◆ **Rendered images with source text**
****

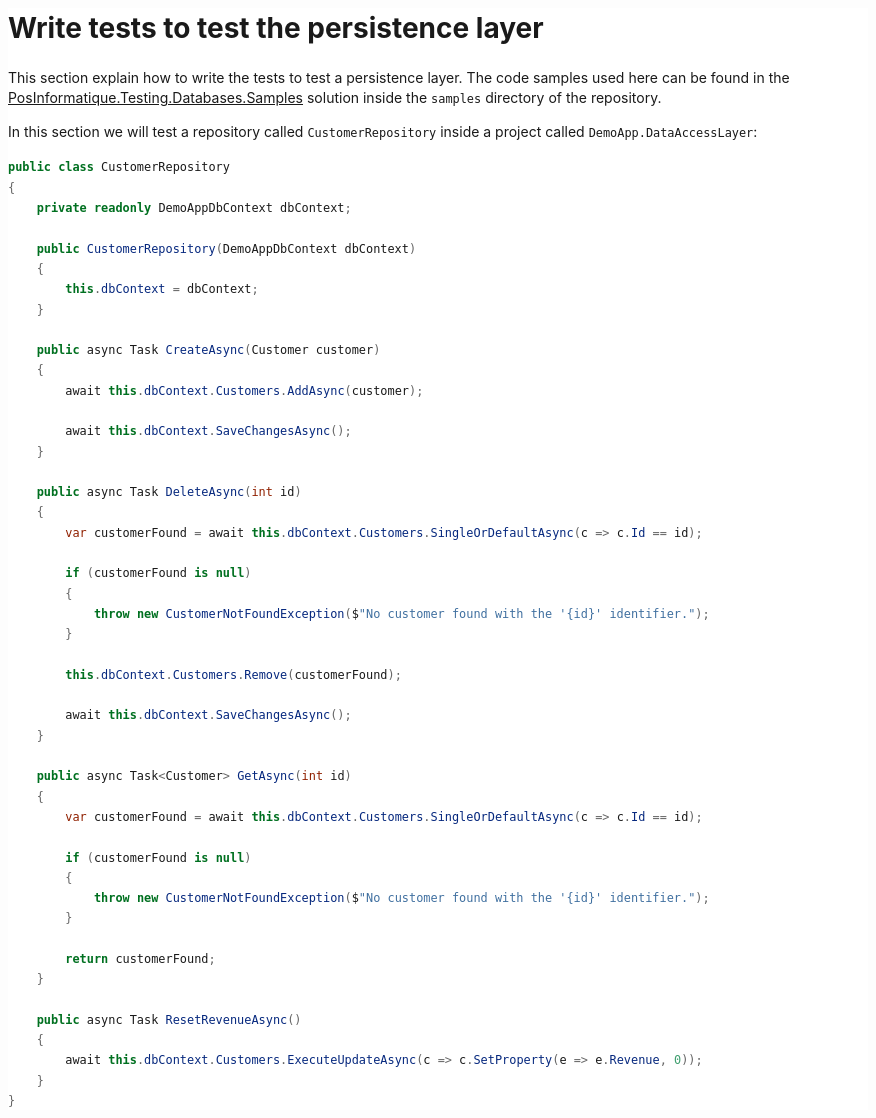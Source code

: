 # Write tests to test the persistence layer

This section explain how to write the tests to test a persistence layer. The code samples
used here can be found in the [PosInformatique.Testing.Databases.Samples](../samples/PosInformatique.Testing.Databases.Samples.sln) solution inside the `samples` directory of the repository.

In this section we will test a repository called `CustomerRepository` inside a project called `DemoApp.DataAccessLayer`:

```csharp
public class CustomerRepository
{
    private readonly DemoAppDbContext dbContext;

    public CustomerRepository(DemoAppDbContext dbContext)
    {
        this.dbContext = dbContext;
    }

    public async Task CreateAsync(Customer customer)
    {
        await this.dbContext.Customers.AddAsync(customer);

        await this.dbContext.SaveChangesAsync();
    }

    public async Task DeleteAsync(int id)
    {
        var customerFound = await this.dbContext.Customers.SingleOrDefaultAsync(c => c.Id == id);

        if (customerFound is null)
        {
            throw new CustomerNotFoundException($"No customer found with the '{id}' identifier.");
        }

        this.dbContext.Customers.Remove(customerFound);

        await this.dbContext.SaveChangesAsync();
    }

    public async Task<Customer> GetAsync(int id)
    {
        var customerFound = await this.dbContext.Customers.SingleOrDefaultAsync(c => c.Id == id);

        if (customerFound is null)
        {
            throw new CustomerNotFoundException($"No customer found with the '{id}' identifier.");
        }

        return customerFound;
    }

    public async Task ResetRevenueAsync()
    {
        await this.dbContext.Customers.ExecuteUpdateAsync(c => c.SetProperty(e => e.Revenue, 0));
    }
}
```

****

◆ **Task to complete**
Search the entries above for the word "samples" and copy each line where it appears.

◆ **Exercise response**
This section explain how to write the tests to test a persistence layer. The code samples
used here can be found in the [PosInformatique.Testing.Databases.Samples](../samples/PosInformatique.Testing.Databases.Samples.sln) solution inside the `samples` directory of the repository.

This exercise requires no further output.